> [ACTIVITY]:
Filter the records for lines holding the string "real".
====
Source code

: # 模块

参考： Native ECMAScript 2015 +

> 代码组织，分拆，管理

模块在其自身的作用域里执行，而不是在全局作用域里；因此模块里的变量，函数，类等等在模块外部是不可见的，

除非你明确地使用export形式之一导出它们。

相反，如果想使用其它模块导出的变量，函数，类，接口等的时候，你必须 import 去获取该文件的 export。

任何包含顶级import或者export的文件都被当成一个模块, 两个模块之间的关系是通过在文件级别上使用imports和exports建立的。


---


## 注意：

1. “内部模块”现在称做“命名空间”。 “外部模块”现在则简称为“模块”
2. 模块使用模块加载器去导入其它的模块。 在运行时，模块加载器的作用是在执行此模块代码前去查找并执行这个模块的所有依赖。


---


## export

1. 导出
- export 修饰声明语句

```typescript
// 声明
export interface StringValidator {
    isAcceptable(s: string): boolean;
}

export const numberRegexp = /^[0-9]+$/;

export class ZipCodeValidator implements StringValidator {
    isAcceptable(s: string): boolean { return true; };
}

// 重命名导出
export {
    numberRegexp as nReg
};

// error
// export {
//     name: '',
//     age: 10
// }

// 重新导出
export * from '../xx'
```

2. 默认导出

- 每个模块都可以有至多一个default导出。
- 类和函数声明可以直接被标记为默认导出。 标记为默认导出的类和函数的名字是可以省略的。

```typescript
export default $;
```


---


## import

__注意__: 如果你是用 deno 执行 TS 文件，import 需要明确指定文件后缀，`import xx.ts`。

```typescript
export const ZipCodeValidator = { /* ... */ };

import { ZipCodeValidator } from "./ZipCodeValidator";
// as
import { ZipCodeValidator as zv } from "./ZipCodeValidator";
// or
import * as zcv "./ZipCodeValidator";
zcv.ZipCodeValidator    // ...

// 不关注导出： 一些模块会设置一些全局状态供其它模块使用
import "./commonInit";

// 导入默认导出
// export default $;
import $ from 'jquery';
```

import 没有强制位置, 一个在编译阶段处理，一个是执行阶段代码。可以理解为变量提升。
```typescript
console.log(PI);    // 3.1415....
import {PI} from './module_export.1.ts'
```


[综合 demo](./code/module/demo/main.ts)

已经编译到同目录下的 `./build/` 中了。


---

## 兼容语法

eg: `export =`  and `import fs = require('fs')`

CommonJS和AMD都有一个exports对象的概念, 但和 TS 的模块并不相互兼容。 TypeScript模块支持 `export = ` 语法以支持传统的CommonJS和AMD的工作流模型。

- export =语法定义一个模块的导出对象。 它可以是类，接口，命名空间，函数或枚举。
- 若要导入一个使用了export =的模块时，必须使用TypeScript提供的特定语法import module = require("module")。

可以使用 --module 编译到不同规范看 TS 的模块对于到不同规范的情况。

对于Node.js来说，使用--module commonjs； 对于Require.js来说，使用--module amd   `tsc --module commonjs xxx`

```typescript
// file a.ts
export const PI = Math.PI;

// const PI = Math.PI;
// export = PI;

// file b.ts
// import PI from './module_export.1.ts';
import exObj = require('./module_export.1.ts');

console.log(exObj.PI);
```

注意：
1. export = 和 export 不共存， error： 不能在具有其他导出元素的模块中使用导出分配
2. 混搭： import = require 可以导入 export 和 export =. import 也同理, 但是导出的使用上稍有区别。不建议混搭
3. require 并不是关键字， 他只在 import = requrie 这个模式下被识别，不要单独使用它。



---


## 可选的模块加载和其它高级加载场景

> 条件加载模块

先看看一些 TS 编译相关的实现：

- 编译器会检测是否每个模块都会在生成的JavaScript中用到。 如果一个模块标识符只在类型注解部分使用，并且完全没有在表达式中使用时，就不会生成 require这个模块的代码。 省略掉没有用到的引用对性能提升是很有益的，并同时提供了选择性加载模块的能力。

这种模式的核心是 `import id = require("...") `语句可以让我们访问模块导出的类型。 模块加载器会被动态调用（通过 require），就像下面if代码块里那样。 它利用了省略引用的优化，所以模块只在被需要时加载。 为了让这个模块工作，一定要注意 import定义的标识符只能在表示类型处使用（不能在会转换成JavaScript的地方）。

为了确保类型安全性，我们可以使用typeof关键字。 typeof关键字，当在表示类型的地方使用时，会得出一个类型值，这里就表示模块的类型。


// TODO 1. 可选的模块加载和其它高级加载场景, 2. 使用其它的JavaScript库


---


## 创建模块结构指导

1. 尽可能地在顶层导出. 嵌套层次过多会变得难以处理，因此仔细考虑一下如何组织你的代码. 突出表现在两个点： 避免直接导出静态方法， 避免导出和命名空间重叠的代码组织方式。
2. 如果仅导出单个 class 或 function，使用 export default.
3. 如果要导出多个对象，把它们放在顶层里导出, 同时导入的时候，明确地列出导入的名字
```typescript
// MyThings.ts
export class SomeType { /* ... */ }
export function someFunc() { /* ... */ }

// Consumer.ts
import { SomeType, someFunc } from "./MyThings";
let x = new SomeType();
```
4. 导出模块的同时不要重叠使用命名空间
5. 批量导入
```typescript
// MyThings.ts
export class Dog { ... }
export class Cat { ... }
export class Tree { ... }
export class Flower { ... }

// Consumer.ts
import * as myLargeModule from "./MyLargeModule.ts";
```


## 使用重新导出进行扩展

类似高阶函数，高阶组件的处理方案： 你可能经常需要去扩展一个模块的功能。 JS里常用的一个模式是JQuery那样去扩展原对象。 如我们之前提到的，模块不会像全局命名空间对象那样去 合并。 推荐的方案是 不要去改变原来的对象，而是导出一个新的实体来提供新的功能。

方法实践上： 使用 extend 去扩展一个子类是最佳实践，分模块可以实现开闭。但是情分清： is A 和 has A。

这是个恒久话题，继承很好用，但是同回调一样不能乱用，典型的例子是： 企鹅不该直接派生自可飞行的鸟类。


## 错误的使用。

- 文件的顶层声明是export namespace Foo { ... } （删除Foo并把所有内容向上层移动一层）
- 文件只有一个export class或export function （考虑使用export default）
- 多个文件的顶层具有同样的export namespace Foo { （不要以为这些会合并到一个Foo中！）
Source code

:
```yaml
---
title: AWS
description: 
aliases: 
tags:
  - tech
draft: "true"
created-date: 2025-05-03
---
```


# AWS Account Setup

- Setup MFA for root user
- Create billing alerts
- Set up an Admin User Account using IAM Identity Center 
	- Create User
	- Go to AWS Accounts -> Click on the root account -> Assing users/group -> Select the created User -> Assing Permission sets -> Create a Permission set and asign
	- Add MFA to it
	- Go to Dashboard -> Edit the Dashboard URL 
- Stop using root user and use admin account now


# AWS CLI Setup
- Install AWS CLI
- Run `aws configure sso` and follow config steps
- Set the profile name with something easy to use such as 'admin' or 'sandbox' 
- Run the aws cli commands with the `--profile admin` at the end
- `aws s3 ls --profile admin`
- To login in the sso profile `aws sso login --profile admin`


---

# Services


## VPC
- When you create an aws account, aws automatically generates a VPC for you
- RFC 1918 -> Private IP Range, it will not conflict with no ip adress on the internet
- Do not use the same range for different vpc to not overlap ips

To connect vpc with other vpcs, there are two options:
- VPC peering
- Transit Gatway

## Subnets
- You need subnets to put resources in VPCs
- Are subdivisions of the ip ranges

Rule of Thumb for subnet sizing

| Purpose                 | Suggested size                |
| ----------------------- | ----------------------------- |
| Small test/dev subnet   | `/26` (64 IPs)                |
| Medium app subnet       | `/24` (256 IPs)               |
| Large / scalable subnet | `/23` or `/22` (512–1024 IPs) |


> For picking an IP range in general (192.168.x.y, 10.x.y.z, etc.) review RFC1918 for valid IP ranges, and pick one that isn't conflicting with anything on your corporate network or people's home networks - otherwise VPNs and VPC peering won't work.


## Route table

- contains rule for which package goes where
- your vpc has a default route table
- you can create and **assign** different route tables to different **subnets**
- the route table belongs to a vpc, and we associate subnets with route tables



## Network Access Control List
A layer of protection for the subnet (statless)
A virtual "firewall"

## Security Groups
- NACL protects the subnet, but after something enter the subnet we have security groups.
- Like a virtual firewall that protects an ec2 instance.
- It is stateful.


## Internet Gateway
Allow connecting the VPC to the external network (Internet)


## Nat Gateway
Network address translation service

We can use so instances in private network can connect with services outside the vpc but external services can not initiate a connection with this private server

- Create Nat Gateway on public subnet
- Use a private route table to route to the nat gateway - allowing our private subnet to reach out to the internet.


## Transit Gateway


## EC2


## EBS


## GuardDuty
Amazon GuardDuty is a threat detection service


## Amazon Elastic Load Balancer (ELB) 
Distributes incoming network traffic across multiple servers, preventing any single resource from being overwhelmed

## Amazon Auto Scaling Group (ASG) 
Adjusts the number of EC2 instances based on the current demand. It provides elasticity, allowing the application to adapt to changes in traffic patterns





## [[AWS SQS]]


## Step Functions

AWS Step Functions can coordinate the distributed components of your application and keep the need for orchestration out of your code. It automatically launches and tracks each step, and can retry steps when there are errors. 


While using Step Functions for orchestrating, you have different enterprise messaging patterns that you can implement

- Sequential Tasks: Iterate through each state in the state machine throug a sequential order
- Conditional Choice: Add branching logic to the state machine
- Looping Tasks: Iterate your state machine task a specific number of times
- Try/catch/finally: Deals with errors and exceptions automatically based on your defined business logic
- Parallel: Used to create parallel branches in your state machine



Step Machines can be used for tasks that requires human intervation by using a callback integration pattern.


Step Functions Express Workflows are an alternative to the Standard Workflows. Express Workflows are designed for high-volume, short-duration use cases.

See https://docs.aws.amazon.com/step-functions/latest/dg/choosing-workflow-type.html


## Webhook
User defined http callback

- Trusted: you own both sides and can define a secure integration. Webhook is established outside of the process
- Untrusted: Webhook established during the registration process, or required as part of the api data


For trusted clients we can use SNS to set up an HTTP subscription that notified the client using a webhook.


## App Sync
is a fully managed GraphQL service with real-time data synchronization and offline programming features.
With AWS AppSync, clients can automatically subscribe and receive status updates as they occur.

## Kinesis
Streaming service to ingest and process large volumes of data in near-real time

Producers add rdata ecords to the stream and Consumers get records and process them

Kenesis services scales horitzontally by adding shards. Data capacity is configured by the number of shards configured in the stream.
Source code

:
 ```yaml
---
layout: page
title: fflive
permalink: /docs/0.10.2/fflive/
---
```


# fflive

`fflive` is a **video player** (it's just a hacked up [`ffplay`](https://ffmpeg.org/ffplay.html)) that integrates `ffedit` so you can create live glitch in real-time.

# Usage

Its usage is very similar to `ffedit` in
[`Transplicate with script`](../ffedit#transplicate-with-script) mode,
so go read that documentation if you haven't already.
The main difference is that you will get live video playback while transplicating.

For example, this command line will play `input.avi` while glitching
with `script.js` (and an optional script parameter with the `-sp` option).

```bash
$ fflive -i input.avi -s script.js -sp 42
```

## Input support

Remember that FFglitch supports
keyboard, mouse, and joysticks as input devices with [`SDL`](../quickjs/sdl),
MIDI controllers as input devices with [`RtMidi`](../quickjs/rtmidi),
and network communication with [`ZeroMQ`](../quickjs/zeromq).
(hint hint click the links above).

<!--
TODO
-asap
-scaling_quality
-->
====
> [EXERCISE ANSWER]:
is a fully managed GraphQL service with real-time data synchronization and offline programming features.
Streaming service to ingest and process large volumes of data in near-real time
`fflive` is a **video player** (it's just a hacked up [`ffplay`](https://ffmpeg.org/ffplay.html)) that integrates `ffedit` so you can create live glitch in real-time.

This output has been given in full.